Fort Wayne Fire Department plans to have firefighters with advanced life-saving training on each fire engine

The Fort Wayne Fire Department plans to increase the number of firefighters with advanced life-saving training so crews can provide life-saving help as soon as they arrive at emergencies. ( file photo)

The Fort Wayne Fire Department plans to be even more effective when responding to emergencies.

By July, the department hopes to have nearly 80 firefighters trained in advanced life support on the crews of 18 of its fire engines, Chief Eric Lahey said Tuesday. That would allow the department to have firefighters trained in advanced lifesaving on every fire engine every day so they can start lifesaving care as soon as they arrive at an emergency situation.

Lahey and Mayor Tom Henry talked about the fire department’s work to keep people safe during a news conference outside the mayor’s office in Citizens Square, 200 E. Berry St.

The fire department currently has six engines operating with an advanced emergency medical technician (EMT) or paramedic on the crew.

Fifty-eight firefighters are trained in advanced life support, are awaiting their certification paperwork or will be trained by July, Lahey said. The department’s new recruit class of 21 candidates, which begins in March, also will go through advanced life-support training, boosting the department total to 79 firefighters with advanced lifesaving skills.

Here are some other highlights from Lahey:

• In 2017, the fire department added three new fire engines and ordered two new ladder trucks. The engines are in service now, Lahey said, and the ladder trucks likely will be in use by early spring. The ladder trucks will be located at Station No. 1 downtown on Main Street and at Station No. 17 on Getz Road.

• This year, the department will order two more fire engines and a special operations truck for its technical rescue team. The tech rescue team has been using a former soft drink delivery truck that is more than 30 years old and is becoming unreliable, Lahey said.

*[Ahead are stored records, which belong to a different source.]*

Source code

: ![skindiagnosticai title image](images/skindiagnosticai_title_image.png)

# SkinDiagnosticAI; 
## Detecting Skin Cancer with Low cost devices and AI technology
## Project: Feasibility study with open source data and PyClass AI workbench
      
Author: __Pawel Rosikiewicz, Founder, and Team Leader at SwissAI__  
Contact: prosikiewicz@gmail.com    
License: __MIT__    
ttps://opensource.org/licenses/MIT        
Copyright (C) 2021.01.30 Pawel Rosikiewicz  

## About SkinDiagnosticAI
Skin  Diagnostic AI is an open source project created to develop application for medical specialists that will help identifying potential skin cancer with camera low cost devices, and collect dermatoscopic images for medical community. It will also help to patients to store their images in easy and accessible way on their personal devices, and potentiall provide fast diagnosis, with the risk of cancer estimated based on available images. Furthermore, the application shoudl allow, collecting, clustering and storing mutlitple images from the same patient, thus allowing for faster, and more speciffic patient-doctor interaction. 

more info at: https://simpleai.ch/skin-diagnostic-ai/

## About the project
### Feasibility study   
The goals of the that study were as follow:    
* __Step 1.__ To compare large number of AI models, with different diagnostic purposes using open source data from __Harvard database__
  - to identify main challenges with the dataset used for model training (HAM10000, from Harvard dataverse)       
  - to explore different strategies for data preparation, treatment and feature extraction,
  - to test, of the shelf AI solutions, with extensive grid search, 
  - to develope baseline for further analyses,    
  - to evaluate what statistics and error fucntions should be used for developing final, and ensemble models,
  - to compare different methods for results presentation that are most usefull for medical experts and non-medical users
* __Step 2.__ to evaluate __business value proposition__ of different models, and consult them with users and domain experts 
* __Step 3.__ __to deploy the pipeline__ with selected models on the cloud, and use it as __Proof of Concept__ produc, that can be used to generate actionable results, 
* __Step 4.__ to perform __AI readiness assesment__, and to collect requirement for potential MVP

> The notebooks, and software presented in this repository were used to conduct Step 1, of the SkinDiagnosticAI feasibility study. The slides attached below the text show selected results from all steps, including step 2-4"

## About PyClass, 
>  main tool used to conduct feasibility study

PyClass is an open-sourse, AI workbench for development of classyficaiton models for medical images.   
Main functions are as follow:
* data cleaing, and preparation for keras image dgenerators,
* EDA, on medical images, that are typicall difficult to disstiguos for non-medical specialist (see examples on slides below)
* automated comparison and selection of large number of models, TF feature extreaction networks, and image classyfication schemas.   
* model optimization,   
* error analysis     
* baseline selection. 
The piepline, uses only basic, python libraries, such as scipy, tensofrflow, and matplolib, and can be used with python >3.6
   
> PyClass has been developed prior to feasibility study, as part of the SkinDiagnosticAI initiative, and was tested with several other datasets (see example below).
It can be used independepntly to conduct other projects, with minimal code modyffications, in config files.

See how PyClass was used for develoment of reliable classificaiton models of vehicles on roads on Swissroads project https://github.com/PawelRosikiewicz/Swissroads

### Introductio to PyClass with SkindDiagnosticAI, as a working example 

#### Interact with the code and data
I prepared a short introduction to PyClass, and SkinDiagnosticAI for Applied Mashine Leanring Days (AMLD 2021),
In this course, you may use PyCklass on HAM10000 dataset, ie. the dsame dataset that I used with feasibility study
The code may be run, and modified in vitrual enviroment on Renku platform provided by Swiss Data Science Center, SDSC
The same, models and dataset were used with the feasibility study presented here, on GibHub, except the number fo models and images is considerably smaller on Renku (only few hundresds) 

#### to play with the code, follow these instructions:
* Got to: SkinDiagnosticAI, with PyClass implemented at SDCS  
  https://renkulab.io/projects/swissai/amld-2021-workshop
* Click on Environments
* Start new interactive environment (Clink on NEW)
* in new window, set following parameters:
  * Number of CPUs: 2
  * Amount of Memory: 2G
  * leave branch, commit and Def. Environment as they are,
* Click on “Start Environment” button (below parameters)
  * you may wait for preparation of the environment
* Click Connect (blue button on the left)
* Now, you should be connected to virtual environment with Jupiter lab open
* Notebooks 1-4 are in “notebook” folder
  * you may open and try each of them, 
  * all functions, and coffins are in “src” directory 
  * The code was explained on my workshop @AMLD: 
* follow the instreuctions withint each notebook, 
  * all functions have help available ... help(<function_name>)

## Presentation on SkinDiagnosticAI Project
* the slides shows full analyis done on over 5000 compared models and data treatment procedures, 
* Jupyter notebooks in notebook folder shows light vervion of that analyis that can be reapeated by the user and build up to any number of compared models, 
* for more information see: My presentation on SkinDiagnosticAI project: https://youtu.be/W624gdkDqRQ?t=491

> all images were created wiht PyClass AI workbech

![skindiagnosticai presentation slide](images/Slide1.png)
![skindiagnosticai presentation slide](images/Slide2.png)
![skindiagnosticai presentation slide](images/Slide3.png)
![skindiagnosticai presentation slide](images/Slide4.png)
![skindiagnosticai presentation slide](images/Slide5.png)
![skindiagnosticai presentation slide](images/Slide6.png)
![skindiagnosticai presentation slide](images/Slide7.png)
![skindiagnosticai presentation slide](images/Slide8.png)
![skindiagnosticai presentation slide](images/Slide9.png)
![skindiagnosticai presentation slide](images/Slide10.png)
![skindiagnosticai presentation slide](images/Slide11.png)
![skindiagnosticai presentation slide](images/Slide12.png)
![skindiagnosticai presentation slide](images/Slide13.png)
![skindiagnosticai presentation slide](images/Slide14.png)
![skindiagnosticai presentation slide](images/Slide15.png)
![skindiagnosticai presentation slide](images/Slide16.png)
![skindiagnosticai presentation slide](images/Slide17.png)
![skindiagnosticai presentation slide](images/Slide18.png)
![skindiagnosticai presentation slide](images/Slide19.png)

The tech rescue team works to save people in situations such as a building or trench collapse and people stuck hanging on the side of a building or down in a ravine, he said.

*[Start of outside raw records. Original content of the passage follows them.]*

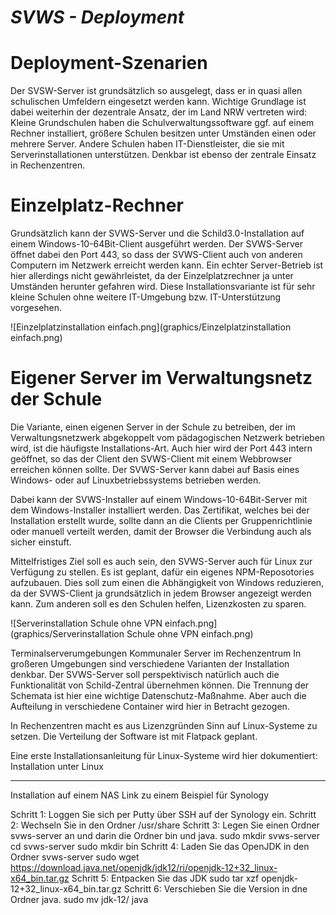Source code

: ***SVWS - Deployment***
====================

# Deployment-Szenarien

Der SVSW-Server ist grundsätzlich so ausgelegt, dass er in quasi allen schulischen Umfeldern eingesetzt werden kann. 
Wichtige Grundlage ist dabei weiterhin der dezentrale Ansatz, der im Land NRW vertreten wird: 
Kleine Grundschulen haben die Schulverwaltungssoftware ggf. auf einem Rechner installiert, größere Schulen besitzen unter Umständen einen oder mehrere Server. 
Andere Schulen haben IT-Dienstleister, die sie mit Serverinstallationen unterstützen. Denkbar ist ebenso der zentrale Einsatz in Rechenzentren. 

# Einzelplatz-Rechner
Grundsätzlich kann der SVWS-Server und die Schild3.0-Installation auf einem Windows-10-64Bit-Client ausgeführt werden. 
Der SVWS-Server öffnet dabei den Port 443, so dass der SVWS-Client auch von anderen Computern im Netzwerk erreicht werden kann.
Ein echter Server-Betrieb ist hier allerdings nicht gewährleistet, da der Einzelplatzrechner ja unter Umständen herunter gefahren wird.
Diese Installationsvariante ist für sehr kleine Schulen ohne weitere IT-Umgebung bzw. IT-Unterstützung vorgesehen.

![Einzelplatzinstallation einfach.png](graphics/Einzelplatzinstallation einfach.png)

# Eigener Server im Verwaltungsnetz der Schule
Die Variante, einen eigenen Server in der Schule zu betreiben, der im Verwaltungsnetzwerk abgekoppelt vom pädagogischen Netzwerk betrieben wird, 
ist die häufigste Installations-Art. Auch hier wird der Port 443 intern geöffnet, so das der Client den SVWS-Client mit einem Webbrowser erreichen können sollte. 
Der SVWS-Server kann dabei auf Basis eines Windows- oder auf Linuxbetriebssystems betrieben werden. 


Dabei kann der SVWS-Installer auf einem Windows-10-64Bit-Server mit dem Windows-Installer installiert werden. 
Das Zertifikat, welches bei der Installation erstellt wurde, sollte dann an die Clients per Gruppenrichtlinie oder manuell verteilt werden, damit der Browser die Verbindung auch als sicher einstuft.

Mittelfristiges Ziel soll es auch sein, den SVWS-Server auch für Linux zur Verfügung zu stellen. Es ist geplant, dafür ein eigenes NPM-Reposotories aufzubauen. Dies soll zum einen die Abhängigkeit von Windows reduzieren, da der SVWS-Client ja grundsätzlich in jedem Browser angezeigt werden kann. Zum anderen soll es den Schulen helfen, Lizenzkosten zu sparen.

![Serverinstallation Schule ohne VPN einfach.png](graphics/Serverinstallation Schule ohne VPN einfach.png)

Terminalserverumgebungen
Kommunaler Server im Rechenzentrum
In großeren Umgebungen sind verschiedene Varianten der Installation denkbar. Der SVWS-Server soll perspektivisch natürlich auch die Funktionalität von Schild-Zentral übernehmen können. Die Trennung der Schemata ist hier eine wichtige Datenschutz-Maßnahme. Aber auch die Aufteilung in verschiedene Container wird hier in Betracht gezogen.

In Rechenzentren macht es aus Lizenzgründen Sinn auf Linux-Systeme zu setzen. Die Verteilung der Software ist mit Flatpack geplant.

Eine erste Installationsanleitung für Linux-Systeme wird hier dokumentiert: Installation unter Linux


---

Installation auf einem NAS
Link zu einem Beispiel für Synology


Schritt 1: Loggen Sie sich per Putty über SSH auf der Synology ein.
Schritt 2: Wechseln Sie in den Ordner /usr/share
Schritt 3: Legen Sie einen Ordner svws-server an und darin die Ordner bin und java.
sudo mkdir svws-server
cd svws-server
sudo mkdir bin
Schritt 4: Laden Sie das OpenJDK in den Ordner svws-server
sudo wget https://download.java.net/openjdk/jdk12/ri/openjdk-12+32_linux-x64_bin.tar.gz
Schritt 5: Entpacken Sie das JDK
sudo tar xzf openjdk-12+32_linux-x64_bin.tar.gz
Schritt 6: Verschieben Sie die Version in dne Ordner java.
sudo mv jdk-12/ java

• The fire department plans to install LED light bulbs in building and parking lot lights at six of its newer fire stations. The change to LED will save an estimated $14,000 in electrical costs, Lahey said, and the savings can be used to buy department equipment or for other needs.

Newer fire stations are larger and have larger parking lots with more exterior lighting, so switching to LED lights at those stations will produce the most energy savings, he said.

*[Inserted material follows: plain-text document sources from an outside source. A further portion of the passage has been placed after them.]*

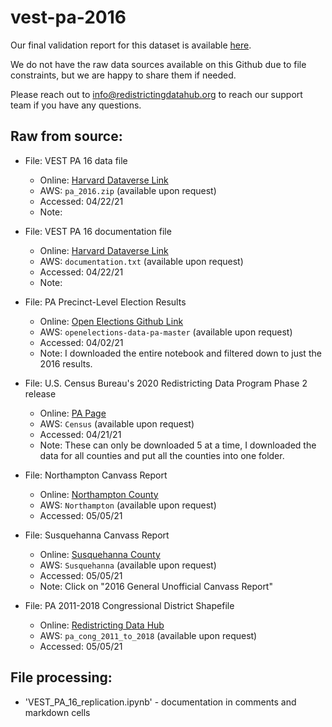 # vest-pa-2016 

Our final validation report for this dataset is available [here](https://redistrictingdatahub.org/dataset/vest-2016-pennsylvania-precinct-and-election-results/). 

We do not have the raw data sources available on this Github due to file constraints, but we are happy to share them if needed. 

Please reach out to info@redistrictingdatahub.org to reach our support team if you have any questions.

## **Raw from source:**
- File: VEST PA 16 data file
  - Online: [Harvard Dataverse Link](https://dataverse.harvard.edu/dataset.xhtml?persistentId=doi:10.7910/DVN/NH5S2I)
  - AWS: `pa_2016.zip` (available upon request)
  - Accessed: 04/22/21
  - Note:

- File: VEST PA 16 documentation file
  - Online: [Harvard Dataverse Link](https://dataverse.harvard.edu/dataset.xhtml?persistentId=doi:10.7910/DVN/NH5S2I)
  - AWS: `documentation.txt` (available upon request)
  - Accessed: 04/22/21
  - Note:

- File: PA Precinct-Level Election Results
  - Online: [Open Elections Github Link](https://github.com/openelections/openelections-data-pa)
  - AWS: `openelections-data-pa-master` (available upon request)
  - Accessed: 04/02/21
  - Note: I downloaded the entire notebook and filtered down to just the 2016 results.

- File: U.S. Census Bureau's 2020 Redistricting Data Program Phase 2 release
  - Online: [PA Page](https://www.census.gov/geo/partnerships/pvs/partnership19v2/st42_pa.html)
  - AWS: `Census` (available upon request)
  - Accessed: 04/21/21
  - Note: These can only be downloaded 5 at a time, I downloaded the data for all counties and put all the counties into one folder.

- File: Northampton Canvass Report
  - Online: [Northampton County](https://www.northamptoncounty.org/CTYADMN/ELECTNS/Election%20Results/Archives/Nov%208,%202016%20Results%20by%20Precinct.pdf)
  - AWS: `Northampton` (available upon request)
  - Accessed: 05/05/21

- File: Susquehanna Canvass Report
  - Online: [Susquehanna County](http://www.susqco.com/Dept/Voter/Pages/Election-Results.aspx)
  - AWS: `Susquehanna` (available upon request)
  - Accessed: 05/05/21
  - Note: Click on "2016 General Unofficial Canvass Report"

- File: PA 2011-2018 Congressional District Shapefile
  - Online: [Redistricting Data Hub](https://redistrictingdatahub.org/dataset/pennsylvania-congressional-districts-2011-to-2018/)
  - AWS: `pa_cong_2011_to_2018` (available upon request)
  - Accessed: 05/05/21
  
## **File processing:**

- 'VEST_PA_16_replication.ipynb' - documentation in comments and markdown cells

In addition, the department gradually is switching to hybrid vehicles when replacing vehicles used by its fire code enforcement inspectors, Lahey said. The four hybrids currently in use by fire code staff have been getting about 46 miles per gallon of gasoline during city driving.

• Firefighters responded to more than 20,000 emergency calls during 2017, including about 9,000 in conjunction with emergency medical responders.

• Firefighters completed a combined total of more than 90,000 hours of training while keeping the city protected and arriving at most emergency calls within a few minutes, Lahey said.

• The department’s fire code enforcement division completed more than 7,000 inspections and re-inspections during 2017, a 60 percent increase made possible by increased staffing in that division.